This is a new service, help us improve and give your feedback by email.

Getting stakeholders aligned and moving


🎯 Theme: From meetings to momentum

This page outlines how cities can use structured workshops and discovery sessions to engage stakeholders, identify challenges, and build consensus for digital transformation initiatives

Effective communication, well-designed workshops, and ongoing capacity building are essential to starting a digital transformation journey which will guide a city toward beneficial outcomes in the digital age. Leveraging these sessions for early discovery work to understand the current state is critical to shaping the approach moving forward. Workshops are an ongoing tool that can be used to bring stakeholders together, gather their input, build consensus, and determine next steps.

Starting with Discovery

Before beginning a full digital transformation effort or developing and implementing a data strategy, the stakeholders involved must understand the current challenges, capabilities, and opportunities within a city. This can be accomplished through focused discovery work to develop foundational knowledge from which strategies and initial use cases can be developed.

During this exercise, you should prioritise gathering insights from frontline staff, leadership, and community members to identify pain points and areas where data can drive value. This way, you can identify what data exists, how it flows, and where gaps or duplication may occur across departments.

Then, use discovery findings to inform which initial use cases or interventions should be prioritized based on feasibility and impact.

How to Identify Pain Points through a Workshop - Design and Delivery

Workshops are a fantastic tool to leverage during the discovery stage and beyond to uncover insights and guide participants toward constructive outcomes. These are typically organised to bring together diverse stakeholders from across different departments, sectors, and industries in either a physical or virtual setting and spend the course of a few hours over a day or two addressing a specific challenge. In many cases, these begin with problem definition to align participants around an agreed-upon statement, which lays the foundation for solution generation.
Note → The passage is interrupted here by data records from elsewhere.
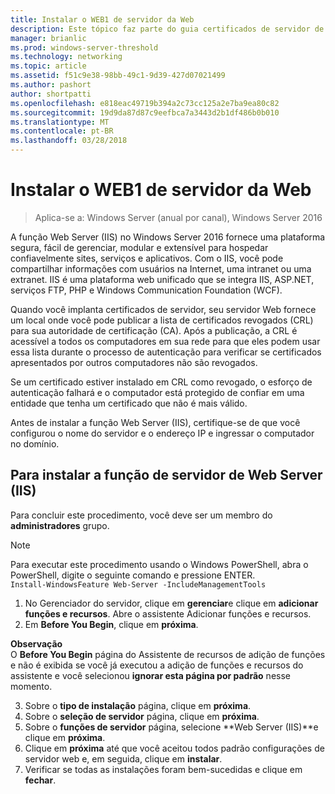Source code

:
 ```yaml
---
title: Instalar o WEB1 de servidor da Web
description: Este tópico faz parte do guia certificados de servidor de implantação para 802.1 X com e sem fio implantações
manager: brianlic
ms.prod: windows-server-threshold
ms.technology: networking
ms.topic: article
ms.assetid: f51c9e38-98bb-49c1-9d39-427d07021499
ms.author: pashort
author: shortpatti
ms.openlocfilehash: e818eac49719b394a2c73cc125a2e7ba9ea80c82
ms.sourcegitcommit: 19d9da87d87c9eefbca7a3443d2b1df486b0b010
ms.translationtype: MT
ms.contentlocale: pt-BR
ms.lasthandoff: 03/28/2018
---
```

# <a name="install-the-web-server-web1"></a>Instalar o WEB1 de servidor da Web

>Aplica-se a: Windows Server (anual por canal), Windows Server 2016

A função Web Server (IIS) no Windows Server 2016 fornece uma plataforma segura, fácil de gerenciar, modular e extensível para hospedar confiavelmente sites, serviços e aplicativos. Com o IIS, você pode compartilhar informações com usuários na Internet, uma intranet ou uma extranet. IIS é uma plataforma web unificado que se integra IIS, ASP.NET, serviços FTP, PHP e Windows Communication Foundation (WCF).  

Quando você implanta certificados de servidor, seu servidor Web fornece um local onde você pode publicar a lista de certificados revogados (CRL) para sua autoridade de certificação (CA). Após a publicação, a CRL é acessível a todos os computadores em sua rede para que eles podem usar essa lista durante o processo de autenticação para verificar se certificados apresentados por outros computadores não são revogados.   

Se um certificado estiver instalado em CRL como revogado, o esforço de autenticação falhará e o computador está protegido de confiar em uma entidade que tenha um certificado que não é mais válido.  

Antes de instalar a função Web Server (IIS), certifique-se de que você configurou o nome do servidor e o endereço IP e ingressar o computador no domínio.  

## <a name="to-install-the-web-server-iis-server-role"></a>Para instalar a função de servidor de Web Server (IIS)  
Para concluir este procedimento, você deve ser um membro do **administradores** grupo.  

>[!NOTE]  
>Para executar este procedimento usando o Windows PowerShell, abra o PowerShell, digite o seguinte comando e pressione ENTER.  
`Install-WindowsFeature Web-Server -IncludeManagementTools`  

1.  No Gerenciador do servidor, clique em **gerenciar**e clique em **adicionar funções e recursos**. Abre o assistente Adicionar funções e recursos.  
2.  Em **Before You Begin**, clique em **próxima**.  

**Observação**   
O **Before You Begin** página do Assistente de recursos de adição de funções e não é exibida se você já executou a adição de funções e recursos do assistente e você selecionou **ignorar esta página por padrão** nesse momento.  

3.  Sobre o **tipo de instalação** página, clique em **próxima**.  
4.  Sobre o **seleção de servidor** página, clique em **próxima**.  
5.  Sobre o **funções de servidor** página, selecione **Web Server (IIS)**e clique em **próxima**.  
6.  Clique em **próxima** até que você aceitou todos padrão configurações de servidor web e, em seguida, clique em **instalar**.  
7.  Verificar se todas as instalações foram bem-sucedidas e clique em **fechar**.
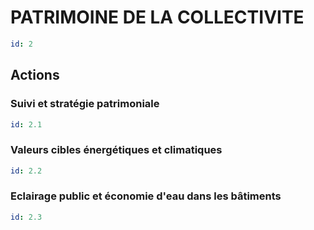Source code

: # PATRIMOINE DE LA COLLECTIVITE
```yaml
id: 2
```
## Actions
### Suivi et stratégie patrimoniale
```yaml
id: 2.1
```

### Valeurs cibles énergétiques et climatiques
```yaml
id: 2.2
```

### Eclairage public et économie d'eau dans les bâtiments
```yaml
id: 2.3
```

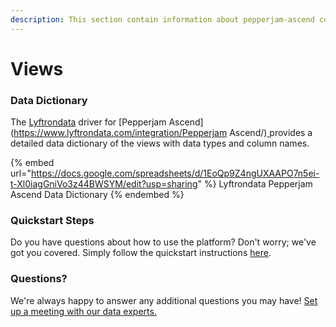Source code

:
 ```yaml
---
description: This section contain information about pepperjam-ascend connector views information
---
```


# Views

### Data Dictionary

The [Lyftrondata](https://www.lyftrondata.com/) driver for [Pepperjam Ascend](https://www.lyftrondata.com/integration/Pepperjam Ascend/)[ ](https://www.lyftrondata.com/integration/pepperjam-ascend/)provides a detailed data dictionary of the views with data types and column names.

{% embed url="https://docs.google.com/spreadsheets/d/1EoQp9Z4ngUXAAPO7n5ei-t-Xl0iagGniVo3z44BWSYM/edit?usp=sharing" %}
Lyftrondata Pepperjam Ascend Data Dictionary
{% endembed %}

### Quickstart Steps

Do you have questions about how to use the platform? Don't worry; we've got you covered. Simply follow the quickstart instructions [here](../../../../quickstart-steps.md).

### Questions? <a href="#questions" id="questions"></a>

We're always happy to answer any additional questions you may have! [Set up a meeting with our data experts.](https://www.lyftrondata.com/book-a-meeting/)


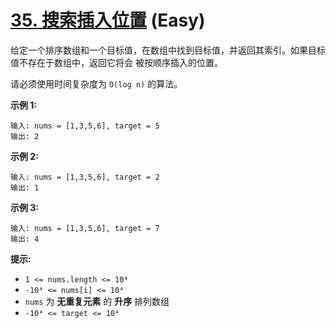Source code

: # [35. 搜索插入位置][link] (Easy)

[link]: https://leetcode.cn/problems/search-insert-position/

给定一个排序数组和一个目标值，在数组中找到目标值，并返回其索引。如果目标值不存在于数组中，返回它将会
被按顺序插入的位置。

请必须使用时间复杂度为 `O(log n)` 的算法。

**示例 1:**

```
输入: nums = [1,3,5,6], target = 5
输出: 2

```

**示例 2:**

```
输入: nums = [1,3,5,6], target = 2
输出: 1

```

**示例 3:**

```
输入: nums = [1,3,5,6], target = 7
输出: 4

```

**提示:**

- `1 <= nums.length <= 10⁴`
- `-10⁴ <= nums[i] <= 10⁴`
- `nums` 为 **无重复元素** 的 **升序** 排列数组
- `-10⁴ <= target <= 10⁴`

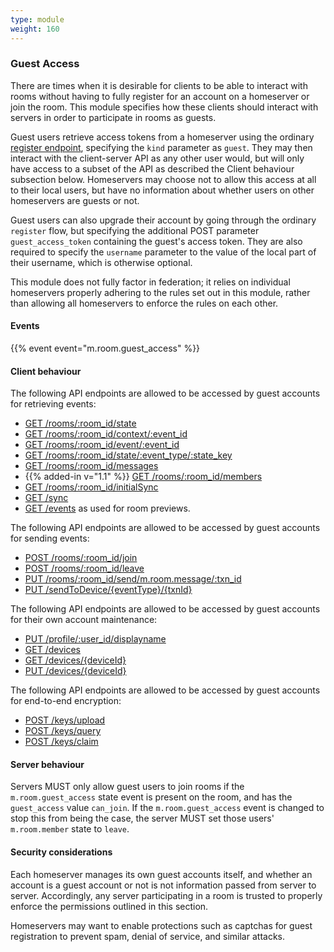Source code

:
 ```yaml
---
type: module
weight: 160
---
```


### Guest Access

There are times when it is desirable for clients to be able to interact
with rooms without having to fully register for an account on a
homeserver or join the room. This module specifies how these clients
should interact with servers in order to participate in rooms as guests.

Guest users retrieve access tokens from a homeserver using the ordinary
[register
endpoint](#post_matrixclientr0register),
specifying the `kind` parameter as `guest`. They may then interact with
the client-server API as any other user would, but will only have access
to a subset of the API as described the Client behaviour subsection
below. Homeservers may choose not to allow this access at all to their
local users, but have no information about whether users on other
homeservers are guests or not.

Guest users can also upgrade their account by going through the ordinary
`register` flow, but specifying the additional POST parameter
`guest_access_token` containing the guest's access token. They are also
required to specify the `username` parameter to the value of the local
part of their username, which is otherwise optional.

This module does not fully factor in federation; it relies on individual
homeservers properly adhering to the rules set out in this module,
rather than allowing all homeservers to enforce the rules on each other.

#### Events

{{% event event="m.room.guest_access" %}}

#### Client behaviour

The following API endpoints are allowed to be accessed by guest accounts
for retrieving events:

-   [GET /rooms/:room\_id/state](#get_matrixclientr0roomsroomidstate)
-   [GET /rooms/:room\_id/context/:event\_id](#get_matrixclientr0roomsroomidcontexteventid)
-   [GET /rooms/:room\_id/event/:event\_id](#get_matrixclientr0roomsroomideventeventid)
-   [GET /rooms/:room\_id/state/:event\_type/:state\_key](#get_matrixclientr0roomsroomidstateeventtypestatekey)
-   [GET /rooms/:room\_id/messages](#get_matrixclientr0roomsroomidmessages)
-   {{% added-in v="1.1" %}} [GET /rooms/:room\_id/members](#get_matrixclientr0roomsroomidmembers)
-   [GET /rooms/:room\_id/initialSync](#get_matrixclientr0roomsroomidinitialsync)
-   [GET /sync](#get_matrixclientr0sync)
-   [GET /events](#get_matrixclientr0events) as used for room previews.

The following API endpoints are allowed to be accessed by guest accounts
for sending events:

-   [POST /rooms/:room\_id/join](#post_matrixclientr0roomsroomidjoin)
-   [POST /rooms/:room\_id/leave](#post_matrixclientr0roomsroomidleave)
-   [PUT /rooms/:room\_id/send/m.room.message/:txn\_id](#put_matrixclientr0roomsroomidsendeventtypetxnid)
-   [PUT /sendToDevice/{eventType}/{txnId}](#put_matrixclientr0sendtodeviceeventtypetxnid)

The following API endpoints are allowed to be accessed by guest accounts
for their own account maintenance:

-   [PUT /profile/:user\_id/displayname](#put_matrixclientr0profileuseriddisplayname)
-   [GET /devices](#get_matrixclientr0devices)
-   [GET /devices/{deviceId}](#get_matrixclientr0devicesdeviceid)
-   [PUT /devices/{deviceId}](#put_matrixclientr0devicesdeviceid)

The following API endpoints are allowed to be accessed by guest accounts
for end-to-end encryption:

-   [POST /keys/upload](#post_matrixclientr0keysupload)
-   [POST /keys/query](#post_matrixclientr0keysquery)
-   [POST /keys/claim](#post_matrixclientr0keysclaim)

#### Server behaviour

Servers MUST only allow guest users to join rooms if the
`m.room.guest_access` state event is present on the room, and has the
`guest_access` value `can_join`. If the `m.room.guest_access` event is
changed to stop this from being the case, the server MUST set those
users' `m.room.member` state to `leave`.

#### Security considerations

Each homeserver manages its own guest accounts itself, and whether an
account is a guest account or not is not information passed from server
to server. Accordingly, any server participating in a room is trusted to
properly enforce the permissions outlined in this section.

Homeservers may want to enable protections such as captchas for guest
registration to prevent spam, denial of service, and similar attacks.
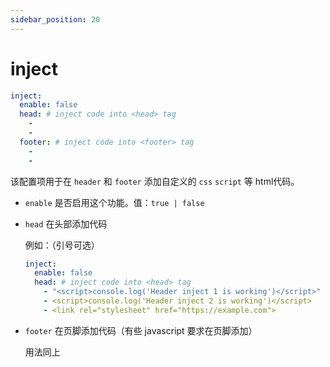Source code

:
 ```yaml
---
sidebar_position: 20
---
```


# inject

```yaml
inject:
  enable: false
  head: # inject code into <head> tag
    - 
    - 
  footer: # inject code into <footer> tag
    - 
    - 
```



该配置项用于在 `header` 和 `footer` 添加自定义的 `css` `script` 等 html代码。

- `enable` 是否启用这个功能。值：`true | false`

- `head` 在头部添加代码

  例如：（引号可选）

  ```yaml
  inject:
    enable: false
    head: # inject code into <head> tag
      - "<script>console.log('Header inject 1 is working')</script>"
      - <script>console.log('Header inject 2 is working')</script>
      - <link rel="stylesheet" href="https://example.com">
  ```

- `footer` 在页脚添加代码（有些 javascript 要求在页脚添加）

  用法同上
At a basic level, these sessions are made up of various diverging (brainstorming, ideation) or converging (prioritisation, planning) exercises to address a specific goal. They leverage participatory methods (e.g., journey mapping, role-play, or data walkshops) to identify needs, expectations, and to make data relatable. Methodologies like design thinking and frameworks like the double diamond are useful when designing workshops, as well as pulling from specific exercises shared by organisations like Solve Next, Workshopper.com, and Voltage Control.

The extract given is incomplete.